In the records below, the line with "运行： **sh /data/soft/restart.sh**" opens the range and the line with "##### Day2-13" closes it; print that range exactly and nothing else.

(Data shown):
◇ ◇ ◇ ◇

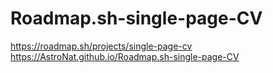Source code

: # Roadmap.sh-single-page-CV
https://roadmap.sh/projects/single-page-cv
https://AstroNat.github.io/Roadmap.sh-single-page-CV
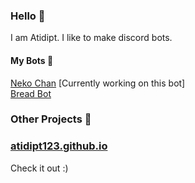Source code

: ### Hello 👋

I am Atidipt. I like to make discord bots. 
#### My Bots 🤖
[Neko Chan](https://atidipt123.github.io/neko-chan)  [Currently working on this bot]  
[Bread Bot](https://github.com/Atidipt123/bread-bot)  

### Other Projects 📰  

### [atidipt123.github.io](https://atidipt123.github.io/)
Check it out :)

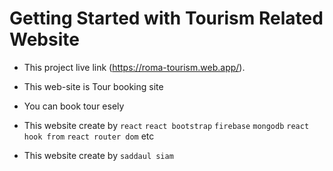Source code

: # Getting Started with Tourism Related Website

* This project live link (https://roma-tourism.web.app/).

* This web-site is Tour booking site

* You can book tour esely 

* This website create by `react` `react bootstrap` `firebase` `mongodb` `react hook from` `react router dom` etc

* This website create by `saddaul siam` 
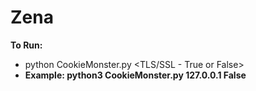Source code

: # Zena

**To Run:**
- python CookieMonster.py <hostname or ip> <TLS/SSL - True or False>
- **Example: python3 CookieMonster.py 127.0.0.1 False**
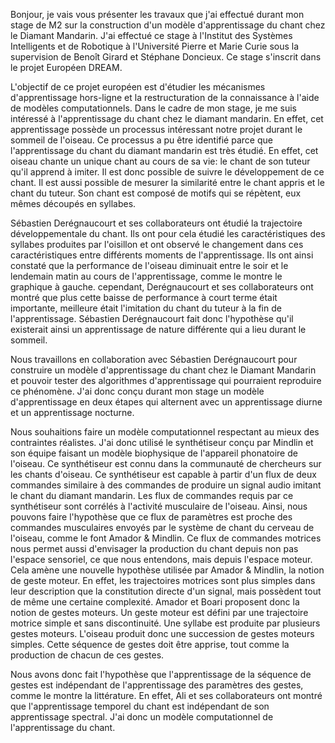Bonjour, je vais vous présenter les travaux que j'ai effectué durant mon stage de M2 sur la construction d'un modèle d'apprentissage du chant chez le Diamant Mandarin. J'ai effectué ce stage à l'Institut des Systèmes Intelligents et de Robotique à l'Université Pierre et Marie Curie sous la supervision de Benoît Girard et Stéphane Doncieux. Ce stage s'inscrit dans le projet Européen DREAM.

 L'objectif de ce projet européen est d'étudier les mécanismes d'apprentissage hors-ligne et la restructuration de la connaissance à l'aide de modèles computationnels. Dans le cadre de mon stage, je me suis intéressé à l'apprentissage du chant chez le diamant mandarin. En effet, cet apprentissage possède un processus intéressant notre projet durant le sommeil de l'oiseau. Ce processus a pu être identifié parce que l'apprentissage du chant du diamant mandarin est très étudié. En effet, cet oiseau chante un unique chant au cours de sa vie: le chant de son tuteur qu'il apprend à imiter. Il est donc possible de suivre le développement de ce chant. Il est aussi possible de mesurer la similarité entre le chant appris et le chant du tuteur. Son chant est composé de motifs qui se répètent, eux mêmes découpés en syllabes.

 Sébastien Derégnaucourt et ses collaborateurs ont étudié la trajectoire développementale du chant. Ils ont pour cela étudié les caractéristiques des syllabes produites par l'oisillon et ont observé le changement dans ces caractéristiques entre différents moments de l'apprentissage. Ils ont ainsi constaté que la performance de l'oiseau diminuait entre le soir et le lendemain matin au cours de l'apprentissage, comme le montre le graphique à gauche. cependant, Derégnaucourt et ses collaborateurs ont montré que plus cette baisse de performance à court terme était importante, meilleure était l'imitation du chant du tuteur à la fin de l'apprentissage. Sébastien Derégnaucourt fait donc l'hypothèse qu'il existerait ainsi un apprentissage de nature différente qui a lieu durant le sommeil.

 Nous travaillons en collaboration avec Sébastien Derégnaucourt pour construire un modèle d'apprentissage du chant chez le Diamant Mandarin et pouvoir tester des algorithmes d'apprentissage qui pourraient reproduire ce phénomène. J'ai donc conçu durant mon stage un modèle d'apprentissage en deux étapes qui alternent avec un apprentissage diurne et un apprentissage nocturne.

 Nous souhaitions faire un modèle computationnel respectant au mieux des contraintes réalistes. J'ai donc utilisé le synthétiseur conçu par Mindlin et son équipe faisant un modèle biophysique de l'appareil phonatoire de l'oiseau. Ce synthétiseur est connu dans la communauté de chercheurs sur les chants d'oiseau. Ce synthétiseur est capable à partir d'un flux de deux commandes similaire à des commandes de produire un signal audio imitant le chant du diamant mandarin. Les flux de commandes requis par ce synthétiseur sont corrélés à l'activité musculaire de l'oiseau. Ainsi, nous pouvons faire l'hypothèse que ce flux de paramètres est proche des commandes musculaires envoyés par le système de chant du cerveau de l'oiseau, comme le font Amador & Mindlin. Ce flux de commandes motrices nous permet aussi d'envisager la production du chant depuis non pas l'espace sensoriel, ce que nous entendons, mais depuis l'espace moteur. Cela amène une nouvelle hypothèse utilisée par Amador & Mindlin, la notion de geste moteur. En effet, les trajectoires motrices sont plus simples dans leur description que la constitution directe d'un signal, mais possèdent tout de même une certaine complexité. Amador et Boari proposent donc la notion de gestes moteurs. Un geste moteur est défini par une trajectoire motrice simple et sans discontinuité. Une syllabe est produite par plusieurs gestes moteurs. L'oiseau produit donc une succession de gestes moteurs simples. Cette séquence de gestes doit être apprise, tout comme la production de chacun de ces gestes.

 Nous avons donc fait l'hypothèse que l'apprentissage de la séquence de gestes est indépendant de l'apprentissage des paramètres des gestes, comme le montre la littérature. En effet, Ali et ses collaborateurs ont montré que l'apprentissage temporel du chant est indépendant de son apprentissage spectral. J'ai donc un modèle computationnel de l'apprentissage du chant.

◇ ◇ ◇ ◇

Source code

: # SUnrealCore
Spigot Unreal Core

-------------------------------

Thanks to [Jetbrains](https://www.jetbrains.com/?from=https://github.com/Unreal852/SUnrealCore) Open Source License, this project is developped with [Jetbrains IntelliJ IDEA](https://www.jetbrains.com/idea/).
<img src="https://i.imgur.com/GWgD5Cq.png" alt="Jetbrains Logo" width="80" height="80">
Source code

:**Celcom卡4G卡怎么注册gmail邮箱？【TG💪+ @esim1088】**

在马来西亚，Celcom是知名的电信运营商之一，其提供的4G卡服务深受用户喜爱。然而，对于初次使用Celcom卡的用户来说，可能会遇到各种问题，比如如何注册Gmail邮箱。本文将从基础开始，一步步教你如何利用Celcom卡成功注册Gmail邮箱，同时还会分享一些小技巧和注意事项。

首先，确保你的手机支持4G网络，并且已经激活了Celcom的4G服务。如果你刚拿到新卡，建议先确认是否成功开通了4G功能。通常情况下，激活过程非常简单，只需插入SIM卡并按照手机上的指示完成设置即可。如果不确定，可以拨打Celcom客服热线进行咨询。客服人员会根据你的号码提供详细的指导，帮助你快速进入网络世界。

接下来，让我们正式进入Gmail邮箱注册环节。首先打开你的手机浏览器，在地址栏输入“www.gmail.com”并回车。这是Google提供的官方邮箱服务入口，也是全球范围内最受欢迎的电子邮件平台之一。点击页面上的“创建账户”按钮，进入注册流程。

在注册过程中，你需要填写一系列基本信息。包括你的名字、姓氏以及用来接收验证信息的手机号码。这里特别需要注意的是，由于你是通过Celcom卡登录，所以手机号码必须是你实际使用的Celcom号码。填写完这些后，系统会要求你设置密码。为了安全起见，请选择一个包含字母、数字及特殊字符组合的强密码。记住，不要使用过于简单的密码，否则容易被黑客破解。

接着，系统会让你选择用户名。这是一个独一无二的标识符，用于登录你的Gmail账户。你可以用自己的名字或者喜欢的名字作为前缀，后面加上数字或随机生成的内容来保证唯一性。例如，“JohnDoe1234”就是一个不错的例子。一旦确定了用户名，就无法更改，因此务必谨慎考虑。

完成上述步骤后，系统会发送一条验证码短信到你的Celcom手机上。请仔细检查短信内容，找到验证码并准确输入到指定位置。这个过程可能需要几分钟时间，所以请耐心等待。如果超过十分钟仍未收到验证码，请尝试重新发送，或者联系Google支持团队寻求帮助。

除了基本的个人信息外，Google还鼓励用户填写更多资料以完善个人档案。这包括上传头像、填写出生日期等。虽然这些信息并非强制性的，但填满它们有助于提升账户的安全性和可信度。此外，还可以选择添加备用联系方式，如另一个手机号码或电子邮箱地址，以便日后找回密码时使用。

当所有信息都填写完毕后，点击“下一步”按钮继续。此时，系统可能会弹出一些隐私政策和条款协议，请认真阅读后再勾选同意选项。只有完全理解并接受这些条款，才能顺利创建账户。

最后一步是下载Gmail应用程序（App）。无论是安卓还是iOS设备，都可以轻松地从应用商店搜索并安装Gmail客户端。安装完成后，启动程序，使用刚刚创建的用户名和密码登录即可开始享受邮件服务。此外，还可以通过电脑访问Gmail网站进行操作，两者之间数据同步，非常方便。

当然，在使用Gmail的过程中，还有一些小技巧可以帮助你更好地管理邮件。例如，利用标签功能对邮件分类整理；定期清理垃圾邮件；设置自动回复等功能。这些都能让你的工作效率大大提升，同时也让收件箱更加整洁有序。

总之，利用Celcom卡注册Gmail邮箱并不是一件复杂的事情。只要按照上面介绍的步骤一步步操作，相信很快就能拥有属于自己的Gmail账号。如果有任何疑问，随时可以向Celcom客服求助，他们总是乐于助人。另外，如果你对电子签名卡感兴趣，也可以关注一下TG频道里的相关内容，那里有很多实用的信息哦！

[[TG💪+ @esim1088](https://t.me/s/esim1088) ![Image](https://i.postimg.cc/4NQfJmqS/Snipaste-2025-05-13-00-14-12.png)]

◇ ◇ ◇ ◇

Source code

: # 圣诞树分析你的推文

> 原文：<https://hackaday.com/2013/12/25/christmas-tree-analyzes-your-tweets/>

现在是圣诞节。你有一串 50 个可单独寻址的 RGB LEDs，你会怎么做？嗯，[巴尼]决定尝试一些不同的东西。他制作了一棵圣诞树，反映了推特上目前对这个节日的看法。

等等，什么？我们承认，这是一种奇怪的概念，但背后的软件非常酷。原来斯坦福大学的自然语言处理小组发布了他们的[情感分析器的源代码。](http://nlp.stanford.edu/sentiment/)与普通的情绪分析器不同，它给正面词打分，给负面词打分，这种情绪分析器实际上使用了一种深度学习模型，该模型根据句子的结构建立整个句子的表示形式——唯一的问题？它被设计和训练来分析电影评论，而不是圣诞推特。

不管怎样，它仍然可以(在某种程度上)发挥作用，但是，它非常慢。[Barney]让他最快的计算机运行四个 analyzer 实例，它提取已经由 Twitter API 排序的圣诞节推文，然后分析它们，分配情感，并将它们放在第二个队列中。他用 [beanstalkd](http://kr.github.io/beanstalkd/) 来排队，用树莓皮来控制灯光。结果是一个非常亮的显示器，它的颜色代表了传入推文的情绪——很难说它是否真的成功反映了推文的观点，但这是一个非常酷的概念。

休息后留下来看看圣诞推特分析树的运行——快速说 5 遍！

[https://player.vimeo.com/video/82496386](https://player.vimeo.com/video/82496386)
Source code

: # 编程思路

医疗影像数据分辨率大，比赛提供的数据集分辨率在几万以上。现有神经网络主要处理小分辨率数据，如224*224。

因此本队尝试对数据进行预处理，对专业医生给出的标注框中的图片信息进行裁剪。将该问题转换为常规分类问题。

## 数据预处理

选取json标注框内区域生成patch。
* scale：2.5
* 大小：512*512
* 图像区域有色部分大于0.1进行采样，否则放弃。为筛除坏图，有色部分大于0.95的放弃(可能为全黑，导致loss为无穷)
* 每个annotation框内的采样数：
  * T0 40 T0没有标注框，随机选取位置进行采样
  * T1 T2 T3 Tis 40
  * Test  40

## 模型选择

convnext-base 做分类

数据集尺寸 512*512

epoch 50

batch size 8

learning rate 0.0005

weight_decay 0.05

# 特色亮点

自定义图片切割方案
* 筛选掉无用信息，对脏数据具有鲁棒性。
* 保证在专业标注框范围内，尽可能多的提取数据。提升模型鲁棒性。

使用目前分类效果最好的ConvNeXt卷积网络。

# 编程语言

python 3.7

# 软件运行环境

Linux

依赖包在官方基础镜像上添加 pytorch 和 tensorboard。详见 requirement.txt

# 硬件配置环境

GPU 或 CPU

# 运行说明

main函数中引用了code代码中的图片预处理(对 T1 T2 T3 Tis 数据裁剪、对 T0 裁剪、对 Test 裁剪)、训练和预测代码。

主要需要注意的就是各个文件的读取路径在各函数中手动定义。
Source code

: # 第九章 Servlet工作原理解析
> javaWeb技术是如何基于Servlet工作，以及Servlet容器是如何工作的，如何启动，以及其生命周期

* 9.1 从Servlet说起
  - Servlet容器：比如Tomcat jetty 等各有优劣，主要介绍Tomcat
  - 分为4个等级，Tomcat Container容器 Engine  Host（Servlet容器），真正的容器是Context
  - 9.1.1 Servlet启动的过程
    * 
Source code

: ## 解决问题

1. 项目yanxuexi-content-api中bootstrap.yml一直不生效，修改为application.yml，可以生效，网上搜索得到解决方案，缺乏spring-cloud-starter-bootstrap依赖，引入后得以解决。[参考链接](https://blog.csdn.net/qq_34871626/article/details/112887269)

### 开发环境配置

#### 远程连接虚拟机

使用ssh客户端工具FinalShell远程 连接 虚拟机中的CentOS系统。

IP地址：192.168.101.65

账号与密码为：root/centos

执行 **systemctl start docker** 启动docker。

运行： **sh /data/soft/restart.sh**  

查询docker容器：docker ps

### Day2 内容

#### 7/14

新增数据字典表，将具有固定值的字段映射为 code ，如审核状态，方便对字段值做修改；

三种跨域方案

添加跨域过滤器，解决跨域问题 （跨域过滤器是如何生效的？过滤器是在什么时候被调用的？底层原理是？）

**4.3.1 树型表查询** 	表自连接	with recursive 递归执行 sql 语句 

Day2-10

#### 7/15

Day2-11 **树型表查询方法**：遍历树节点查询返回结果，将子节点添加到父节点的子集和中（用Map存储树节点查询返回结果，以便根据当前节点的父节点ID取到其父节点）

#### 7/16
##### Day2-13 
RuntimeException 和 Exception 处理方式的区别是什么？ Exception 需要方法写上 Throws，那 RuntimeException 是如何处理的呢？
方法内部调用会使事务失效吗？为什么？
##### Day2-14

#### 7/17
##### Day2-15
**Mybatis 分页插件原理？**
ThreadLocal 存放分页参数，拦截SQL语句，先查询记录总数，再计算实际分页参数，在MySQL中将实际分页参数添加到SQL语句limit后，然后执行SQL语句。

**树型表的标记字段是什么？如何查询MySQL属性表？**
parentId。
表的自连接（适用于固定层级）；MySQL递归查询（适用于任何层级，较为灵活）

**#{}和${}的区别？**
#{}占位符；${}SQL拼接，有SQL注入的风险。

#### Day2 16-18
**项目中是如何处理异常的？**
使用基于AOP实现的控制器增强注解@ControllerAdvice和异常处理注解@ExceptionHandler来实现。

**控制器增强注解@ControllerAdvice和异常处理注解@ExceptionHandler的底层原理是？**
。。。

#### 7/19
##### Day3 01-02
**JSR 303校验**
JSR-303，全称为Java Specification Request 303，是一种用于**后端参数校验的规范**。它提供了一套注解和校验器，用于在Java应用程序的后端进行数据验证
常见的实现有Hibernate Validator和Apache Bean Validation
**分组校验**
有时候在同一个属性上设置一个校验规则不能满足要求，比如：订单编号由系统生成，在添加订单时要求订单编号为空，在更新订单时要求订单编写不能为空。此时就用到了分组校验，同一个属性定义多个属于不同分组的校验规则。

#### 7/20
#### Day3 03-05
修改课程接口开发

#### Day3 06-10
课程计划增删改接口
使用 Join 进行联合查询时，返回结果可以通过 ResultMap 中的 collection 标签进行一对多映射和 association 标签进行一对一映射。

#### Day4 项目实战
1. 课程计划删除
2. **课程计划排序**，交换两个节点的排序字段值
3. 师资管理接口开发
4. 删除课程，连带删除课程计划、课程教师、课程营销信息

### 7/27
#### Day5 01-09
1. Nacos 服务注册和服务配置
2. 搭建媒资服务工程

◇ ◇ ◇ ◇

(The answer):
运行： **sh /data/soft/restart.sh**  

查询docker容器：docker ps

### Day2 内容

#### 7/14

新增数据字典表，将具有固定值的字段映射为 code ，如审核状态，方便对字段值做修改；

三种跨域方案

添加跨域过滤器，解决跨域问题 （跨域过滤器是如何生效的？过滤器是在什么时候被调用的？底层原理是？）

**4.3.1 树型表查询** 	表自连接	with recursive 递归执行 sql 语句 

Day2-10

#### 7/15

Day2-11 **树型表查询方法**：遍历树节点查询返回结果，将子节点添加到父节点的子集和中（用Map存储树节点查询返回结果，以便根据当前节点的父节点ID取到其父节点）

#### 7/16
##### Day2-13 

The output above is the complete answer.